Wednesday, April 13, 2011

The Red Wind by Isobelle Carmody

The first book I ever read by Isobelle Carmody was Obernewtyn when it was published in 1987 and my memory is that the experience left me breathless. I have just lifted my head after reading The Red Wind and, while the intended audience is much younger, this book has also transported me to distant lands, climates and creatures. Bily and Zluty are tough little survivors who have carved out a simple life for themselves using materials found in their environment in creative and ingenious ways. Knowing that winters can be long and harsh they have filled their cellar with pots of preserves, jams and chutneys along with urns of honey, bales of sweet grass, sacks of grain, rice and flour and mounds of cones which they use for fires. The close environment does not supply everything they need so while one brother – Bily is the homemaker, Zluty – who is more adventurous – travels to far off places on trips lasting from one day to ten, collecting mushrooms, tree sap, honey and sweet grass. He also looks for plants that Bily might use as dyes. As our story opens Zluty is preparing to go on the longest journey he makes each year to the Northern forest. The whole trip will take ten days and while Zluty enjoys sleeping under the stars and travelling across the wide plain there is still a level of anxiety about the journey. On the morning of his departure the two brothers wake to find a mysterious red mist approaching from the West.

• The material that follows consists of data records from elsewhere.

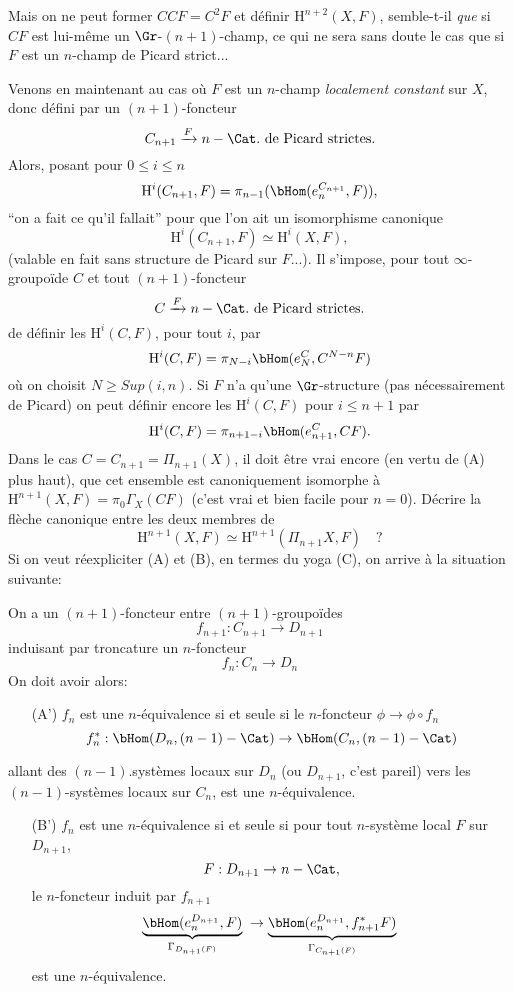 Mais on ne peut former $CCF = C^2F$ et définir $\mathrm H^{n+2}(X, F)$, semble-t-il \emph{que} si $CF$ est lui-même un $\Gr$-$(n+1)$-champ, ce qui ne sera sans doute le cas que si $F$ est un $n$-champ de Picard strict...

Venons en maintenant au cas où $F$ est un $n$-champ \emph{localement constant} sur $X$, donc défini par un $(n+1)$-foncteur
$$
C_{n+1} \xrightarrow{F} n-\Cat.~\text{de Picard strictes}.
$$
Alors, posant pour $0 \leq i \leq n$
$$
\mathrm H^i(C_ {n+1}, F) = \pi_{n-1}(\bHom(e_n^{C_{n+1}}, F)),
$$
``on a fait ce qu'il fallait'' pour que l'on ait un isomorphisme canonique
$$
\mathrm H^i(C_{n+1}, F) \simeq \mathrm H^i(X, F),
$$
(valable en fait sans structure de Picard sur $F$...). Il s'impose, pour tout $\infty$-groupoïde $C$ et tout $(n+1)$-foncteur
$$
C \xrightarrow{F} n-\Cat.~\text{de Picard strictes}.
$$
de définir les $\mathrm H^i(C, F)$, pour tout $i$, par
$$
\mathrm H^i(C, F) = \pi_{N-i}\bHom(e_N^C, C^{N-n}F)
$$
où on choisit $N \geq Sup (i, n)$. Si $F$ n'a qu'une $\Gr$-structure (pas nécessairement de Picard) on peut définir encore les $\mathrm H^i(C, F)$ pour $i \leq n+1$ par
$$
\mathrm H^i(C, F) = \pi_{n+1-i}\bHom(e_{n+1}^C, CF).
$$
Dans le cas $C = C_{n+1} = \Pi_{n+1}(X)$, il doit être vrai encore (en vertu de (A) plus haut), que cet ensemble est canoniquement isomorphe à $\mathrm H^{n+1}(X, F) = \pi_0 \Gamma_X(CF)$ (c'est vrai et bien facile pour $n = 0$). Décrire la flèche canonique entre les deux membres de 
$$
\mathrm H^{n+1}(X, F) \simeq \mathrm H^{n+1}(\Pi_{n+1}X, F) \quad ?
$$
Si on veut réexpliciter (A) et (B), en termes du yoga (C), on arrive à la situation suivante:

On a un $(n+1)$-foncteur entre $(n+1)$-groupoïdes
$$
f_{n+1}: C_{n+1} \to D_{n+1}
$$
induisant par troncature un $n$-foncteur
$$
f_n: C_n \to D_n
$$
On doit avoir alors:
\begin{enumerate}
    \item[(A')] $f_n$ est une $n$-équivalence si et seule si le $n$-foncteur $\phi \to \phi \circ f_n$
    $$
    f_n^*: \bHom(D_n, (n-1)-\Cat) \to \bHom(C_n, (n-1)-\Cat)
    $$
\end{enumerate}
allant des $(n-1)$.systèmes locaux sur $D_n$ (ou $D_{n+1}$, c'est pareil) vers les $(n-1)$-systèmes locaux sur $C_n$, est une $n$-équivalence.
\begin{enumerate}
    \item[(B')] $f_n$ est une $n$-équivalence si et seule si pour tout $n$-système local $F$ sur $D_{n+1}$,
    $$
    F: D_{n+1} \to n-\Cat,
    $$
    le $n$-foncteur induit par $f_{n+1}$
    $$
    \underbrace{\bHom(e_n^{D_{n+1}}, F)}_{\hspace*{-5mm}\Gamma_{D_{n+1}(F)}\hspace*{-5mm}}\; \to \underbrace{\bHom(e_n^{D_{n+1}}, f^*_{n+1} F)}_{\hspace*{-5mm}\Gamma_{C_{n+1}(F)}\hspace*{-5mm}}\;
    $$
    est une $n$-équivalence.
\end{enumerate}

Over the next ten days the story alternates between Zluty and his trip to the Northern Forest and the survival of Bily, left at home, as the red dust arrives followed by a storm where rocks and boulders fall from the sky and finally days of torrential rain. This book has all the ingredients I enjoy – food, interesting characters, tension, marvelous descriptions of place, a little humor and kindness. Exactly what is going on in this strange environment that appears to be littered with metal and just what kind of creatures Bily and Zluty and the ‘monster’ are is yet to be revealed. At the end of this first book there is also the tantalizing prospect of a metal egg similar to the one Bily and Zluty hatched from – I wonder what is inside? This is the first book in a trilogy and along with one of my younger students who alerted me to this absolutely wonderful fantasy I simply can’t wait for the next installment. Also congratulation to Isobelle Carmody on the short listing of this book for the CBCA Awards for 2011 it is sure to be awarded a prize.